What does it mean for something in a poem to feel true? With Akbar’s images, I mean they feel precisely observed. When I think of the emotional presence of Calling a Wolf a Wolf, truth means something else. The changing textures of Akbar’s lines make me think about aesthetic density and intimacy—how they might enable each other. In the manner of Franz Wright, Akbar’s speaker sometimes assumes a spare, plain style: “Here, I am graceless. / No. Worse than that.” Like Wright, this speaker has a candid authority. At other times, the speaker explicitly dissociates from his experience through an appeal to artifice:
--Have you or somebody else been injured as a result of your drinking?
under gold
light my
hands look
gold I
long to
be aes-
theti-
cized
In fact, it is this desire to be “aes-theti-cized” that creates this collection’s frame: self-confrontation through portraiture.
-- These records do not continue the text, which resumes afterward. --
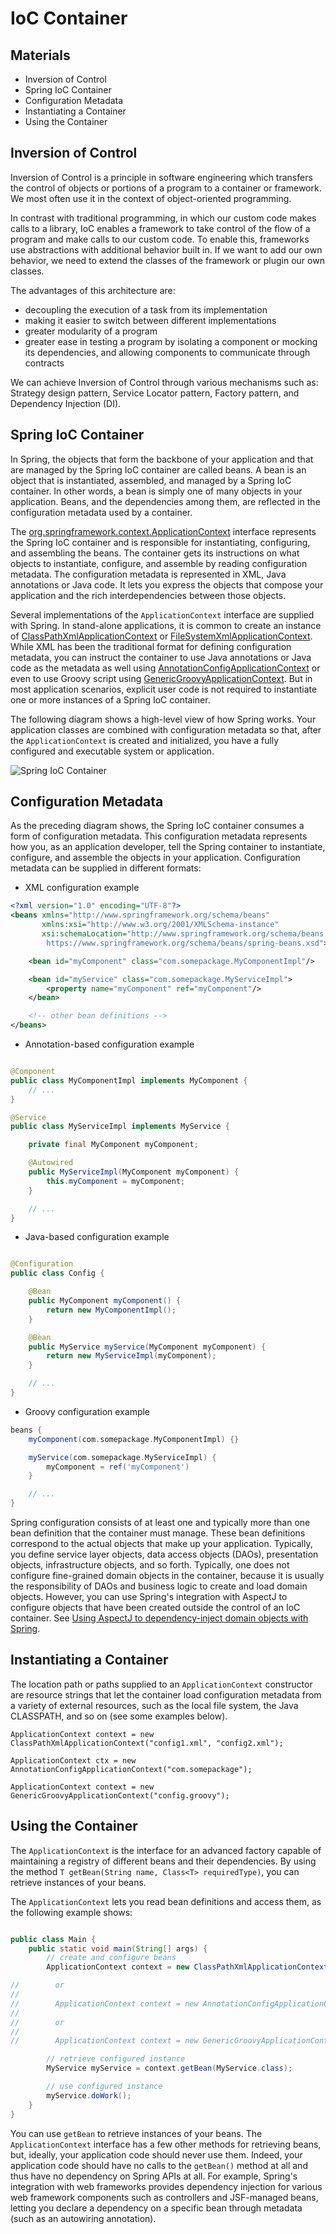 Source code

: # IoC Container

## Materials
+ Inversion of Control
+ Spring IoC Container
+ Configuration Metadata
+ Instantiating a Container
+ Using the Container

## Inversion of Control

Inversion of Control is a principle in software engineering which transfers the control of objects or portions of a
program to a container or framework. We most often use it in the context of object-oriented programming.

In contrast with traditional programming, in which our custom code makes calls to a library, IoC enables a framework to
take control of the flow of a program and make calls to our custom code. To enable this, frameworks use abstractions
with additional behavior built in. If we want to add our own behavior, we need to extend the classes of the framework or
plugin our own classes.

The advantages of this architecture are:

- decoupling the execution of a task from its implementation
- making it easier to switch between different implementations
- greater modularity of a program
- greater ease in testing a program by isolating a component or mocking its dependencies, and allowing components to
  communicate through contracts

We can achieve Inversion of Control through various mechanisms such as:
Strategy design pattern, Service Locator pattern, Factory pattern, and Dependency Injection (DI).

## Spring IoC Container

In Spring, the objects that form the backbone of your application and that are managed by the Spring IoC container are
called beans. A bean is an object that is instantiated, assembled, and managed by a Spring IoC container. In other
words, a bean is simply one of many objects in your application. Beans, and the dependencies among them, are reflected
in the configuration metadata used by a container.

The [org.springframework.context.ApplicationContext][1] interface represents the Spring IoC container and is responsible
for instantiating, configuring, and assembling the beans. The container gets its instructions on what objects to
instantiate, configure, and assemble by reading configuration metadata. The configuration metadata is represented in
XML, Java annotations or Java code. It lets you express the objects that compose your application and the rich
interdependencies between those objects.

Several implementations of the `ApplicationContext` interface are supplied with Spring. In stand-alone applications, it
is common to create an instance of [ClassPathXmlApplicationContext][2] or [FileSystemXmlApplicationContext][3]. While
XML has been the traditional format for defining configuration metadata, you can instruct the container to use Java
annotations or Java code as the metadata as well using [AnnotationConfigApplicationContext][4] or even to use Groovy
script using [GenericGroovyApplicationContext][5]. But in most application scenarios, explicit user code is not required
to instantiate one or more instances of a Spring IoC container.

The following diagram shows a high-level view of how Spring works. Your application classes are combined with
configuration metadata so that, after the `ApplicationContext` is created and initialized, you have a fully configured
and executable system or application.

![Spring IoC Container](media/spring-container.png)

## Configuration Metadata

As the preceding diagram shows, the Spring IoC container consumes a form of configuration metadata. This configuration
metadata represents how you, as an application developer, tell the Spring container to instantiate, configure, and
assemble the objects in your application. Configuration metadata can be supplied in different formats:

- XML configuration example

```xml
<?xml version="1.0" encoding="UTF-8"?>
<beans xmlns="http://www.springframework.org/schema/beans"
       xmlns:xsi="http://www.w3.org/2001/XMLSchema-instance"
       xsi:schemaLocation="http://www.springframework.org/schema/beans 
        https://www.springframework.org/schema/beans/spring-beans.xsd">

    <bean id="myComponent" class="com.somepackage.MyComponentImpl"/>

    <bean id="myService" class="com.somepackage.MyServiceImpl">
        <property name="myComponent" ref="myComponent"/>
    </bean>

    <!-- other bean definitions -->
</beans>
```

- Annotation-based configuration example

```java

@Component
public class MyComponentImpl implements MyComponent {
    // ...
}

@Service
public class MyServiceImpl implements MyService {

    private final MyComponent myComponent;

    @Autowired
    public MyServiceImpl(MyComponent myComponent) {
        this.myComponent = myComponent;
    }

    // ...
}
```

- Java-based configuration example

```java

@Configuration
public class Config {

    @Bean
    public MyComponent myComponent() {
        return new MyComponentImpl();
    }

    @Bean
    public MyService myService(MyComponent myComponent) {
        return new MyServiceImpl(myComponent);
    }

    // ...
}
```

- Groovy configuration example

```groovy
beans {
    myComponent(com.somepackage.MyComponentImpl) {}

    myService(com.somepackage.MyServiceImpl) {
        myComponent = ref('myComponent')
    }

    // ...
}
```

Spring configuration consists of at least one and typically more than one bean definition that the container must
manage. These bean definitions correspond to the actual objects that make up your application. Typically, you define
service layer objects, data access objects (DAOs), presentation objects, infrastructure objects, and so forth.
Typically, one does not configure fine-grained domain objects in the container, because it is usually the responsibility
of DAOs and business logic to create and load domain objects. However, you can use Spring's integration with AspectJ to
configure objects that have been created outside the control of an IoC container.
See [Using AspectJ to dependency-inject domain objects with Spring][6].

## Instantiating a Container

The location path or paths supplied to an `ApplicationContext` constructor are resource strings that let the container
load configuration metadata from a variety of external resources, such as the local file system, the Java CLASSPATH, and
so on (see some examples below).

```
ApplicationContext context = new ClassPathXmlApplicationContext("config1.xml", "config2.xml");
```

```
ApplicationContext ctx = new AnnotationConfigApplicationContext("com.somepackage");
```

```
ApplicationContext context = new GenericGroovyApplicationContext("config.groovy");
```

## Using the Container

The `ApplicationContext` is the interface for an advanced factory capable of maintaining a registry of different beans
and their dependencies. By using the method `T getBean(String name, Class<T> requiredType)`, you can retrieve instances
of your beans.

The `ApplicationContext` lets you read bean definitions and access them, as the following example shows:

```java

public class Main {
    public static void main(String[] args) {
        // create and configure beans
        ApplicationContext context = new ClassPathXmlApplicationContext("config1.xml", "config2.xml");

//        or
//
//        ApplicationContext context = new AnnotationConfigApplicationContext("com.package");
//
//        or
//
//        ApplicationContext context = new GenericGroovyApplicationContext("config.groovy");

        // retrieve configured instance
        MyService myService = context.getBean(MyService.class);

        // use configured instance
        myService.doWork();
    }
}

```

You can use `getBean` to retrieve instances of your beans. The `ApplicationContext` interface has a few other methods
for retrieving beans, but, ideally, your application code should never use them. Indeed, your application code should
have no calls to the `getBean()` method at all and thus have no dependency on Spring APIs at all. For example, Spring's
integration with web frameworks provides dependency injection for various web framework components such as controllers
and JSF-managed beans, letting you declare a dependency on a specific bean through metadata (such as an autowiring
annotation).

[1]: https://docs.spring.io/spring-framework/docs/5.3.x/javadoc-api/org/springframework/context/ApplicationContext.html

[2]: https://docs.spring.io/spring-framework/docs/5.3.x/javadoc-api/org/springframework/context/support/ClassPathXmlApplicationContext.html

[3]: https://docs.spring.io/spring-framework/docs/5.3.x/javadoc-api/org/springframework/context/support/FileSystemXmlApplicationContext.html

[4]: https://docs.spring.io/spring-framework/docs/5.3.x/javadoc-api/org/springframework/context/annotation/AnnotationConfigApplicationContext.html

[5]: https://docs.spring.io/spring-framework/docs/5.3.x/javadoc-api/org/springframework/context/support/GenericGroovyApplicationContext.html

[6]: https://docs.spring.io/spring-framework/docs/5.3.x/reference/html/core.html#aop-atconfigurable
Threaded throughout the book are a series of portrait poems, variations on “Portrait of the Alcoholic,” that show a speaker in various stages of recovery. Reading these portraits, I can’t help but think of the Yeatsian desire to be turned into a bird of “hammered gold and gold enameling.” Turning one’s body into “gold” might be the position of ideal artistry. As with Yeats’ golden bird, making himself “aestheticized” allows the speaker to transcend time, space, and the limits of a fallible body. If portraits are objectifying, they are also emotionally enabling. For Akbar, the act of aestheticizing allows the poems to confront moments that would otherwise be unbearable.
While reading Calling a Wolf a Wolf, I returned to Peter Cole’s discussions of intricate imagery: “Ornament [can be] an essential element of the poem, not as fluff or decoration…. It acts as a conductor and modulator of attention and poetic currency.” I think we can see the imagistic nodes in Akbar’s work in a similar way: as a conductor to shape the poem’s energy. This approach to “ornament” communicates intensity while also enabling the speaker to express, through artifice, what cannot be approached head on. For example, in “Orchids are Sprouting from the Floorboards,” Akbar constructs an elaborate fantasy in which the world is overflowing with the most highly aestheticized of flowers:
The clouds are all orchids.
They are raining orchids.
The walls are all orchids,
the teapot is an orchid,
the blank easel is an orchid
and this cold is an orchid. Oh,
Lydia, we miss you terribly.
Under the accumulating weight of its imagistic conceit, the poem finally breaks open into a disclosure-- a mysterious, perhaps elegiac, appeal to “Lydia.” This release of abundance into intimacy seems like the perfect enactment of just how much ornament can do. A similar technique is at work in “Heritage,” a wrenching piece elegizing Reyhaneh Jabbari. The poem ends with Jabbari’s execution:
good bye now you mountain
you armada of flowers you entire miserable decade a lump in my throat
despite all our endlessly rehearsed rituals of mercy it was you we sent on
The intensifying descriptions of Jabbari, from “mountain” to “armada of flowers,” both “conduct and modulate” the energy of the poem. But they also avert our gaze from Jabbari’s actual person. There’s a gathering power here that we can’t directly confront yet. This escalating imagery finally resolves in a plainspoken admission of defeat, mourning or culpability: “it was you we sent on.” These moments of disclosure, in Akbar, feel both inevitable and true. And it’s possible that truth, carefully and gratefully handled, might be wisdom. Both wisdom and truth are words some might hesitate to apply to a young poet, but in Calling a Wolf a Wolf they make sense—and are the earned result of Akbar’s artistry.